Jedna trzecia populacji pszczół w Wyrzece zmarła na skutek zatrucia.
W jednym z ostatnich wydań „Tygodnika Śremskiego” pisaliśmy o ogólnopolskim projekcie ochrony pszczół, do którego przystąpiła gmina Śrem. Ma on za zadnie zwiększyć wrażliwość ludzi na los tych małych owadów, od których zależy niemalże całe życie na naszej planecie. Jeden z okolicznych pszczelarzy z przekąsem opowiadał o tej akcji ratowania pszczół, kiedy sam musi walczyć o przetrwanie swojej pasieki.
- W zeszłym roku było dokładnie to samo - mówił pan Bronisław, pszczelarz z Wyrzeki. Jak się okazało, najprawdopodobniej przez użycie niewłaściwych substancji chemicznych do ochrony pół, ktoś wytruł panu Bronisławowi jedną trzecią populacji jego pszczół.

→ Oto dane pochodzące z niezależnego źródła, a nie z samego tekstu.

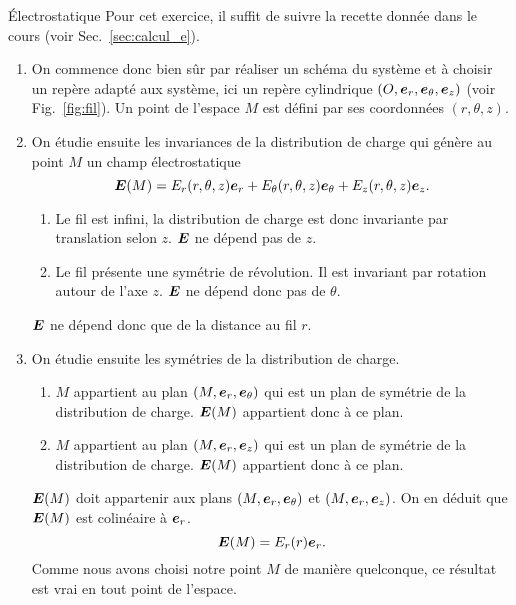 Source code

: \begin{corr}{Électrostatique}
	Pour cet exercice, il suffit de suivre la recette donnée dans le cours
	(voir Sec.~\ref{sec:calcul_e}).
	\begin{enumerate}
		\item On commence donc bien sûr par réaliser un schéma du système
		  et à choisir un repère adapté aux système, ici un repère
		  cylindrique $(O, \er, \etheta, \ez)$ (voir Fig.~\ref{fig:fil}).
		  Un point de l'espace $M$ est défini par ses coordonnées 
		  $(r, \theta, z)$.
		\item On étudie ensuite les invariances de la distribution de charge
		  qui génère au point $M$ un champ électrostatique
		  \begin{equation*}
			  \vece(M) = E_r(r, \theta, z)\er + E_\theta(r, \theta, z)\etheta +
			             E_z(r, \theta, z)\ez.
		 \end{equation*}
		 \begin{enumerate}
			 \item Le fil est infini, la distribution de charge est
		           donc invariante par translation selon $z$. $\vece$
			   ne dépend pas de $z$.
			 \item Le fil présente une symétrie de révolution.
		           Il est invariant par rotation autour de l'axe $z$.
			   $\vece$ ne dépend donc pas de $\theta$.
		\end{enumerate}
		$\vece$ ne dépend donc que de la distance au fil $r$.

	\item On étudie ensuite les symétries de la distribution de charge.
	\begin{enumerate}
		\item $M$ appartient au plan $(M, \er, \etheta)$ qui est un plan
			de symétrie de la distribution de charge. $\vece(M)$ appartient
		  donc à ce plan.
		\item $M$ appartient au plan $(M, \er, \ez)$ qui est un plan de
		  symétrie de la distribution de charge. $\vece(M)$ appartient 
		  donc à ce plan.
	\end{enumerate}
	$\vece(M)$ doit appartenir aux plans $(M, \er, \etheta)$ et $(M, \er, \ez)$.
	On en déduit que $\vece(M)$ est colinéaire à $\er$.
	\begin{equation*}
		\vece(M) = E_r(r)\er.
	\end{equation*}
	Comme nous avons choisi
	notre point $M$  de manière quelconque, ce résultat est vrai en tout 
	point de l'espace.


\end{enumerate}
\end{corr}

- Kiedy zobaczyłem że owady znowu padają, ruszyłem aby objechać okolicę w poszukiwaniu truciciela. Niestety, nie udało mi się dojść do tego kto to robi - mówił pszczelarz z Wyrzeki. Ze względu na te problemy w utrzymaniu pasieki, pan Bronisław nie wyklucza nawet jej likwidacji.
- Owszem, policja i gmina interesują się, przyjechali sporządzić raport, ale i tak wiem że nic z tego nie będzie - powiedział z rezygnacją w głosie pan Bronisław. - Każda takie nieszczęście związane jest z dodatkowymi kosztami, które ciężko co roku ponosić.